▶ DESCRIPTION OF THE TASK:
In the entries below, find the line with "o arquivo app.js" and the line with "Angular Style Guide"; give again those lines and every line between them, exactly.
RECORDS FOR THE EXERCISE START
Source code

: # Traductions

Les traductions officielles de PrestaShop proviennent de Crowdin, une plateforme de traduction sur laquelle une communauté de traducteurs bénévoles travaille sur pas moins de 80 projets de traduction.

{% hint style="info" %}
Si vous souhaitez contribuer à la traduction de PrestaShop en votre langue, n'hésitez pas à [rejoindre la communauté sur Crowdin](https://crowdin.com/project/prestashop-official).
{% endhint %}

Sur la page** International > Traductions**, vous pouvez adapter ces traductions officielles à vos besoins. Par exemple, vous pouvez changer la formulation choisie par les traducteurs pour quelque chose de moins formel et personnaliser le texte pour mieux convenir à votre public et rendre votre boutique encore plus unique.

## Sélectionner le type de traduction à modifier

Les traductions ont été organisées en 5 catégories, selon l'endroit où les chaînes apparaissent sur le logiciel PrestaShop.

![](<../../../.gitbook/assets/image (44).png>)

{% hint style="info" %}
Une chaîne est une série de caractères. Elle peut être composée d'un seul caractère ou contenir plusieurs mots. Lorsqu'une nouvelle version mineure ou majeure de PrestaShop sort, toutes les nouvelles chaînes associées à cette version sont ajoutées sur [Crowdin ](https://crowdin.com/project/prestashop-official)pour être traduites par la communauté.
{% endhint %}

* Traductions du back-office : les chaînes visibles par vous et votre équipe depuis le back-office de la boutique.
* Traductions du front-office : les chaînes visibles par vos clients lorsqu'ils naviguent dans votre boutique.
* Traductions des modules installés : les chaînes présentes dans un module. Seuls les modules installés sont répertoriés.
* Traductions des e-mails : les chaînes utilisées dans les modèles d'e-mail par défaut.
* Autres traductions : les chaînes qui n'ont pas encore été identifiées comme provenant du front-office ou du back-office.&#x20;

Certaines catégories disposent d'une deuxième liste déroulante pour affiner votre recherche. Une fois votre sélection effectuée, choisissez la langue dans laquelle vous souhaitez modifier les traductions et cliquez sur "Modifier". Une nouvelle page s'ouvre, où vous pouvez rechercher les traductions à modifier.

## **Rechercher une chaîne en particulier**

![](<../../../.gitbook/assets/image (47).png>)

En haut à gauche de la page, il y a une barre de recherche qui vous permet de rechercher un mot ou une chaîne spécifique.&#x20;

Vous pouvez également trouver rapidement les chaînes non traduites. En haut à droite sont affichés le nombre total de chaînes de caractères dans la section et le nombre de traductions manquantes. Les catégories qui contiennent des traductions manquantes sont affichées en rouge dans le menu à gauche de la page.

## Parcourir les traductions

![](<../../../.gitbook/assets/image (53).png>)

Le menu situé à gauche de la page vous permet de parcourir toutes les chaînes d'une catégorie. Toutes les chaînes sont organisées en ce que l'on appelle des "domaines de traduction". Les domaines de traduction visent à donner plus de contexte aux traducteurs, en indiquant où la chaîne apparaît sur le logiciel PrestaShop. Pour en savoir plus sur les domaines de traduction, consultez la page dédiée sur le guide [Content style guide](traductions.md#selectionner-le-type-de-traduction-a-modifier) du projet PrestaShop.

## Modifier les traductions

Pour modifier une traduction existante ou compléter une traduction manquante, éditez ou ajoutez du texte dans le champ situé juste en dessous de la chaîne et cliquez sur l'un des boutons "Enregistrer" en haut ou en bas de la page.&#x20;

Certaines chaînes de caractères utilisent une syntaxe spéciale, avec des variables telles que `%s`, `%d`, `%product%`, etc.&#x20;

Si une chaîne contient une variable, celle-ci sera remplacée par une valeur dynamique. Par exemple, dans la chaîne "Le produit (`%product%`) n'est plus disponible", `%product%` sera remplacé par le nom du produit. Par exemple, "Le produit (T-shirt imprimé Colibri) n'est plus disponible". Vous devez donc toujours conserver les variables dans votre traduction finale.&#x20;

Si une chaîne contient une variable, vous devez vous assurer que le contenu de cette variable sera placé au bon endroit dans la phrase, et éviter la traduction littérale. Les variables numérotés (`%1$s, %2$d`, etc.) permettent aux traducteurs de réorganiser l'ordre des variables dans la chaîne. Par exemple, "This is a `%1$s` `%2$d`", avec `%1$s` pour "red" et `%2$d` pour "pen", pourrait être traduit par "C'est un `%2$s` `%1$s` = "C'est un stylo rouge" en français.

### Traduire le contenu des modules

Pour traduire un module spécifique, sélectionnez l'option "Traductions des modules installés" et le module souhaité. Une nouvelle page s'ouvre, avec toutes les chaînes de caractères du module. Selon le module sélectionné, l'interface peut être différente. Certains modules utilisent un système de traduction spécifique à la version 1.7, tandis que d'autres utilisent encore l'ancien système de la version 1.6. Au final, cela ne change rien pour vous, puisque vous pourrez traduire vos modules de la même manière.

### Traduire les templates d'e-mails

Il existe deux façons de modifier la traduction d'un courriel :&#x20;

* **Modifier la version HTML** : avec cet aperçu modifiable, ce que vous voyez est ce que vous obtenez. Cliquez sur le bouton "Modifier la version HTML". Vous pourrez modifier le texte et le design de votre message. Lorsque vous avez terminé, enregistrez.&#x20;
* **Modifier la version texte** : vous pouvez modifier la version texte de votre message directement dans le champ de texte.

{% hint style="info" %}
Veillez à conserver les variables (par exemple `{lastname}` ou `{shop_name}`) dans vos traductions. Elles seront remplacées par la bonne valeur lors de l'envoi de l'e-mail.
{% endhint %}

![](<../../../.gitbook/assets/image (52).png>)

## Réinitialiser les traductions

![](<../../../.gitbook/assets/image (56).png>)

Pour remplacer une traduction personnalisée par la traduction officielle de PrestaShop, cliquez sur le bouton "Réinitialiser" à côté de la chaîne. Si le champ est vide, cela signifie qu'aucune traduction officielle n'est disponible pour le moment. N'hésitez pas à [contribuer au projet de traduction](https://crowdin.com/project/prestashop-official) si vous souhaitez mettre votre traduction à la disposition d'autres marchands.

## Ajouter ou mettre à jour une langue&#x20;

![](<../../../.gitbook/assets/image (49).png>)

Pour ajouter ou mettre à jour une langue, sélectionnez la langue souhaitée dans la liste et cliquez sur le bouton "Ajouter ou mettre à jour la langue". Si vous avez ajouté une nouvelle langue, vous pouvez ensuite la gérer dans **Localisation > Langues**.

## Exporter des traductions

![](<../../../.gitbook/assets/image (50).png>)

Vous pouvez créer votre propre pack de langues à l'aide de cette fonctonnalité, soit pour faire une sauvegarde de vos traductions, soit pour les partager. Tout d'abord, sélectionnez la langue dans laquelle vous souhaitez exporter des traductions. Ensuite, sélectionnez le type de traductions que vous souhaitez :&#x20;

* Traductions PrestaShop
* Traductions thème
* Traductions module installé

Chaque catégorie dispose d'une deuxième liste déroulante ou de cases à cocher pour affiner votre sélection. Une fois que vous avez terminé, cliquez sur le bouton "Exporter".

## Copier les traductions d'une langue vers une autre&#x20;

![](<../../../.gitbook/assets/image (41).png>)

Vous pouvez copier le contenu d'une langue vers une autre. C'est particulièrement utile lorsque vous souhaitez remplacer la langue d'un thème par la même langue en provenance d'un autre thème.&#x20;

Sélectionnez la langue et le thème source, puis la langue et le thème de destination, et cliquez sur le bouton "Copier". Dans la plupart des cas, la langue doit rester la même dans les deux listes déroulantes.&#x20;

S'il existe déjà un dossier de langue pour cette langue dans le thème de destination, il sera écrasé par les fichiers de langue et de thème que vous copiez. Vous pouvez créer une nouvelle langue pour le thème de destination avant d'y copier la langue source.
RECORDS FOR THE EXERCISE END
RECORDS FOR THE EXERCISE START
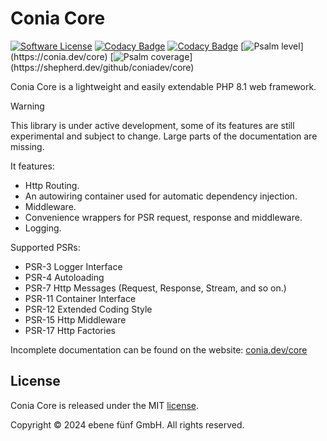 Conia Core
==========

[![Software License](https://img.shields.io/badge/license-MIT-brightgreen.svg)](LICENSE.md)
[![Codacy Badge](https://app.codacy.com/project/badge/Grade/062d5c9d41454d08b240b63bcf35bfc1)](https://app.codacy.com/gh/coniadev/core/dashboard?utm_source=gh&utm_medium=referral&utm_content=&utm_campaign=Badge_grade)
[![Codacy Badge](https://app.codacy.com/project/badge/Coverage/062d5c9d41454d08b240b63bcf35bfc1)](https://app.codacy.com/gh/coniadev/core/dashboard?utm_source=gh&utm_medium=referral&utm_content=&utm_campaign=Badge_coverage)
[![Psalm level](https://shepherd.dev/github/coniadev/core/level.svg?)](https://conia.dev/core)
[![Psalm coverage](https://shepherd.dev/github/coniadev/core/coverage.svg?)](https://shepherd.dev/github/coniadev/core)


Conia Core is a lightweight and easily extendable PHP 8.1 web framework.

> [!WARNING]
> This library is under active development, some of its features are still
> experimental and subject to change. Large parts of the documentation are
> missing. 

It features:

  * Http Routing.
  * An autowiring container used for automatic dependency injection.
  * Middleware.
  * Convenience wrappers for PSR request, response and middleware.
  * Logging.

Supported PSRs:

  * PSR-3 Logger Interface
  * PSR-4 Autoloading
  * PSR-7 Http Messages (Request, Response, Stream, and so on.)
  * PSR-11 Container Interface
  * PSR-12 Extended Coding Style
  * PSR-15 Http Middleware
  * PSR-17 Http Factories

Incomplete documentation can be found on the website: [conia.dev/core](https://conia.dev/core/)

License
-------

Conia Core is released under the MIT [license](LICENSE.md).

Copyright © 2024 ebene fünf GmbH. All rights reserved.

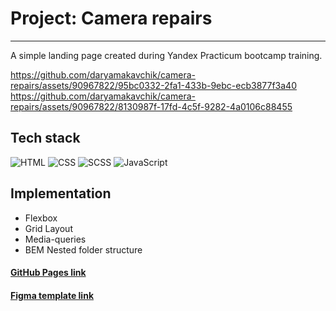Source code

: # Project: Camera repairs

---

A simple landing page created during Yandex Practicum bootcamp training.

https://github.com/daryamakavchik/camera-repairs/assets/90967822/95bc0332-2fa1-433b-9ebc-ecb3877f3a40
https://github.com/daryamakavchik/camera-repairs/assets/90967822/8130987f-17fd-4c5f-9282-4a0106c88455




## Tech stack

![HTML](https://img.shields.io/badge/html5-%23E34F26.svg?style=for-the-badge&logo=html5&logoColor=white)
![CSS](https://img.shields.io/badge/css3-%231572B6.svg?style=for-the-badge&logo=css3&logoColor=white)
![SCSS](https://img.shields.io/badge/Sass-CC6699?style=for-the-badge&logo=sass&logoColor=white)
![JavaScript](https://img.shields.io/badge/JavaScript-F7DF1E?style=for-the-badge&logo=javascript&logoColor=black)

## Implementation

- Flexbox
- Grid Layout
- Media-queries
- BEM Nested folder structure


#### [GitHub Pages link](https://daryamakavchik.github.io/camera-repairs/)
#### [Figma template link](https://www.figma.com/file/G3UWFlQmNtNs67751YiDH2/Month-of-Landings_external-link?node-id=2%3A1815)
RECORDS FOR THE EXERCISE END
RECORDS FOR THE EXERCISE START
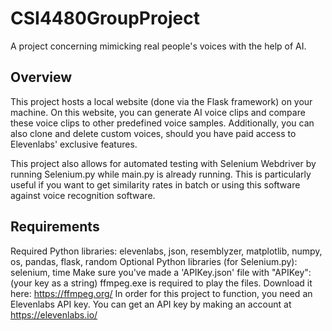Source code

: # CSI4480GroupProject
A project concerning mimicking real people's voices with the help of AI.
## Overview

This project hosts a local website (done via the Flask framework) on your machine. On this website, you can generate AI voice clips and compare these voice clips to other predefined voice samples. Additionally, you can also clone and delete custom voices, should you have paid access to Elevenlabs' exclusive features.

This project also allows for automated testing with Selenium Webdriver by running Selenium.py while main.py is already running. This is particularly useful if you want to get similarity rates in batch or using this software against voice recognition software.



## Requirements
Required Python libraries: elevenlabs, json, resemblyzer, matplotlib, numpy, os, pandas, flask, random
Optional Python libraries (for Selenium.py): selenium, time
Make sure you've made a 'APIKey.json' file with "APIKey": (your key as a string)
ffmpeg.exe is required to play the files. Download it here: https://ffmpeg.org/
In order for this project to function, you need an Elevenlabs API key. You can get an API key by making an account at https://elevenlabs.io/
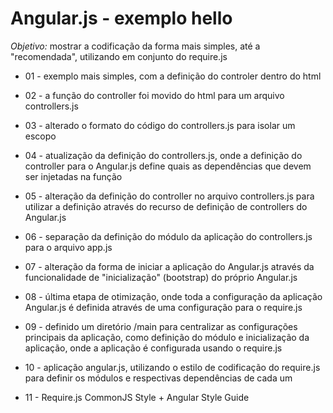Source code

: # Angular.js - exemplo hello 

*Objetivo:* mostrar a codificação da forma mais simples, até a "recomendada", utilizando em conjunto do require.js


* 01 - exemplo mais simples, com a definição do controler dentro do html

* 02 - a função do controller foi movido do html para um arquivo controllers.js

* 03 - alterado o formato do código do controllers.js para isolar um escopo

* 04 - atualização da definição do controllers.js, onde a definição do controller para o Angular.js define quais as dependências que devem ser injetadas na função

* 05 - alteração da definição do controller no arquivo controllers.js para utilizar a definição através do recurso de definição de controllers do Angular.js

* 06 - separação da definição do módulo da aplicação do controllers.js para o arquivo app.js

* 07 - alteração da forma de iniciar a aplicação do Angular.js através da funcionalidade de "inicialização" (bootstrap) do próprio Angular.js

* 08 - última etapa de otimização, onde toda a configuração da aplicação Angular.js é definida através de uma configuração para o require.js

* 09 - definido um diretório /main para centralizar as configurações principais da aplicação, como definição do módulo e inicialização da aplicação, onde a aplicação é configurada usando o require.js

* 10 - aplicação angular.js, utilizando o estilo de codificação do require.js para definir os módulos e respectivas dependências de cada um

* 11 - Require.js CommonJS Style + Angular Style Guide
RECORDS FOR THE EXERCISE END
▶ ANSWER SECTION:
* 06 - separação da definição do módulo da aplicação do controllers.js para o arquivo app.js

* 07 - alteração da forma de iniciar a aplicação do Angular.js através da funcionalidade de "inicialização" (bootstrap) do próprio Angular.js

* 08 - última etapa de otimização, onde toda a configuração da aplicação Angular.js é definida através de uma configuração para o require.js

* 09 - definido um diretório /main para centralizar as configurações principais da aplicação, como definição do módulo e inicialização da aplicação, onde a aplicação é configurada usando o require.js

* 10 - aplicação angular.js, utilizando o estilo de codificação do require.js para definir os módulos e respectivas dependências de cada um

* 11 - Require.js CommonJS Style + Angular Style Guide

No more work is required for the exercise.